Sunday, April 6, 2008
When is War Just?
In the 21st century, wars between nations are decreasing while wars between nations and non-nations (ethnic groups, rebels, etc.) are proliferating. As a result, the old model of Just War Theory needs to be revised to accommodate this change in cultural climate. Nicholas Fotion attempts such a revision in his new work, “War & Ethics: A New Just War Theory.” Fotion begins his critique by presenting a general theory of war as understood between nations, “Just War Theory – Regular”:
Before the war begins a nation must have:
currently under attack
been attacked recently
about to be attacked (preemptive strike on identifiable enemy w/knowledge of strike)
protecting an ally currently under attack
protecting an ally that has been attacked recently
to stop a humanitarian disaster
negotiations must have been enacted
Likelihood of Success
a reasonable assessment of victory
overall cost benefit of going to war – gain must outweigh loss
in relation to Just Cause – intentions must not be imperialistic
war must have support of ruling government
During the war a nation must continue to assess:
specific cost benefit of individual battles – gain must outweigh loss
must target legitimate military targets (not innocent citizens)
Since war is increasingly fought between nations and non-nations groups, Fotion proposes separate criteria for nations and non-nations engaged in war.

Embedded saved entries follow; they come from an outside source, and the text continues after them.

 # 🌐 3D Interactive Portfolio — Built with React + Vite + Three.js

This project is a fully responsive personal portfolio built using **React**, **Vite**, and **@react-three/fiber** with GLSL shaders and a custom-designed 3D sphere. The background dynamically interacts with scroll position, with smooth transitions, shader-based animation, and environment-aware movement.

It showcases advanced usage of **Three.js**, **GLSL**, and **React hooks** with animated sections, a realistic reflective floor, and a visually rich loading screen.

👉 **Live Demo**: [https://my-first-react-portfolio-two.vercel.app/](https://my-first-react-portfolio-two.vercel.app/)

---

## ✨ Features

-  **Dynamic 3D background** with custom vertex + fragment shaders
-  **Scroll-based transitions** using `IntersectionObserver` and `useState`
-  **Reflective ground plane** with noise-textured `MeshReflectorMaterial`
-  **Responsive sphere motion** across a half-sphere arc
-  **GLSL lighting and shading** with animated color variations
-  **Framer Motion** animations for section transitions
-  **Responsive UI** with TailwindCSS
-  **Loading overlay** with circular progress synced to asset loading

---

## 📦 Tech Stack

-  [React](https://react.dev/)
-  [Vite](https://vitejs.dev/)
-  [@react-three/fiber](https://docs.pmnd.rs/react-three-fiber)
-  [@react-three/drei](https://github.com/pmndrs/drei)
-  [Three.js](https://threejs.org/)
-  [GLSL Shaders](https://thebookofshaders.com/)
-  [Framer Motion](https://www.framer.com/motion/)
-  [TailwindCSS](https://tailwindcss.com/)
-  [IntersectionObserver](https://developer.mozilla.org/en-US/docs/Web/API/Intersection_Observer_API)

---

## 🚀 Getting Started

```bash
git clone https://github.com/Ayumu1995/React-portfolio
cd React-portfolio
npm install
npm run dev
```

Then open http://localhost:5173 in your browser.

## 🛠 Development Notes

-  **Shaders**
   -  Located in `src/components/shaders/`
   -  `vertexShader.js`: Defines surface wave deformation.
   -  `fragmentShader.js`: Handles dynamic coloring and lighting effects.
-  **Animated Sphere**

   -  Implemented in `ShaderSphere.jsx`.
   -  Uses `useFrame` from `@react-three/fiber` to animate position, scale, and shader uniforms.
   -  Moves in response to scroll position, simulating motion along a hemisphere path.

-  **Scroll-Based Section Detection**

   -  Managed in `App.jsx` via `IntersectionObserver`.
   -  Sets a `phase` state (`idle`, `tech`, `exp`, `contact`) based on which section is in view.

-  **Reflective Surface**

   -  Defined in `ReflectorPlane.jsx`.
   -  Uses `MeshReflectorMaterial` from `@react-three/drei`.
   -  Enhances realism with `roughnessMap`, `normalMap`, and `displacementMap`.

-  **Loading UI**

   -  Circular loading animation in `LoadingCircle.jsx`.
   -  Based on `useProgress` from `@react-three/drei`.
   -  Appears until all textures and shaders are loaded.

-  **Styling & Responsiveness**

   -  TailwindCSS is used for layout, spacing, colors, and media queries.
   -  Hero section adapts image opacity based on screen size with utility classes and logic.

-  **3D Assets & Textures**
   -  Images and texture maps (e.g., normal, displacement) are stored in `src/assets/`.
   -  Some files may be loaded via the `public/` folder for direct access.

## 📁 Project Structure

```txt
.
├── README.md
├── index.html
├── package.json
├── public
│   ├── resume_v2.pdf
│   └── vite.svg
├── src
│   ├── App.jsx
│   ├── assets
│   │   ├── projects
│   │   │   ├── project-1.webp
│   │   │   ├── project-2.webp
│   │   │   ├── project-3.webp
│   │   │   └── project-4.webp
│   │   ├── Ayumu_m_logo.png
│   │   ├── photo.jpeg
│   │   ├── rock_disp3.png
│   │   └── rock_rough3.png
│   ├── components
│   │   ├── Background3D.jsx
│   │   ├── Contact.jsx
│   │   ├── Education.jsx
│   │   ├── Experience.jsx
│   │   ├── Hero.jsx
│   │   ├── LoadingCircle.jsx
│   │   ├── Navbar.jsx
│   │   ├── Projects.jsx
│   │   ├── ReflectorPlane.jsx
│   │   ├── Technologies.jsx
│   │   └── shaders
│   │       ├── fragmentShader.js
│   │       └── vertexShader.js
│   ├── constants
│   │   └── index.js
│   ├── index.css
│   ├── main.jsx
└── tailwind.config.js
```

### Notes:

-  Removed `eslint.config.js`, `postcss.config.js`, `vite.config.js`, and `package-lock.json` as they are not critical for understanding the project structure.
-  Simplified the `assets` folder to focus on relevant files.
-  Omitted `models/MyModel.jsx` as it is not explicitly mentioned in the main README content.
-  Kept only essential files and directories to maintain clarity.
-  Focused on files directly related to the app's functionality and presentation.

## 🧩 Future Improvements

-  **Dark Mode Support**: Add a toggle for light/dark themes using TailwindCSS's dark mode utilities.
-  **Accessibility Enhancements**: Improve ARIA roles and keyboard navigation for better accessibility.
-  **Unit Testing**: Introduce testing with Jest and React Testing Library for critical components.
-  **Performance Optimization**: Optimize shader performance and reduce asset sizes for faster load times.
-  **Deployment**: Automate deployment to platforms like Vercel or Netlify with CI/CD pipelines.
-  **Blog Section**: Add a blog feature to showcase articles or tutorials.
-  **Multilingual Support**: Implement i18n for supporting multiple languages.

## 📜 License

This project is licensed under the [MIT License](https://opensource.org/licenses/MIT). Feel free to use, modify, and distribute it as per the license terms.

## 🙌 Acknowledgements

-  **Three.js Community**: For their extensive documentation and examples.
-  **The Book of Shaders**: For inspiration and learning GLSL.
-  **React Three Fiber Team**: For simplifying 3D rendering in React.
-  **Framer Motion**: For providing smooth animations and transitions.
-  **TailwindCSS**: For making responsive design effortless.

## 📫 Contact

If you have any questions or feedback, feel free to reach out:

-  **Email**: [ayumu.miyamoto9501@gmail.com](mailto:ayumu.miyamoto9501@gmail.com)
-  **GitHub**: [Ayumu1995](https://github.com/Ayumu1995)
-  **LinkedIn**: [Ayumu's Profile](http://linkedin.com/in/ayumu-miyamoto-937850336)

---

He calls his theory “Just War – Irregular.”
According to Fotion, nations need not apply last resort because non-nations usually have no centralized authority with whom a nation may negotiate. In addition, since non-nations use secrecy as a tactic in warfare, nations are not held strictly to the discrimination principle - targeting only military targets.
On the other hand, non-nations need not apply a likelihood of success because no rebel group could ever satisfy the principle. Hence, no non-nation could ever be justified in going to war. In addition, non-nations do not have to satisfy legitimate authority due to their loose organizational structure.
The most controversial claim Fotion makes is that a nation may attack a non-nation group that has not necessarily been clearly identified and may not even have been responsible for some not-so-recent attacks on it. In addition to giving general criteria (non-nation group has powerful weapons, is collecting more, gaining new recruits, has plans for a future attack, then it can be attacked.), Fotion states that the variation of these attacks require a case-by-case analysis.
Fotion believes these twin theories provide a new Just War Theory that helps us analyze war in the 21st Century. A war between Russia and the United States would follow “Just War Theory – Regular” while a war between Japan and the Taliban would follow “Just War Theory – Irregular.” Do you think Fotion’s new theory is correct? Is it just? Is it unfairly applied to nations? To non-nations?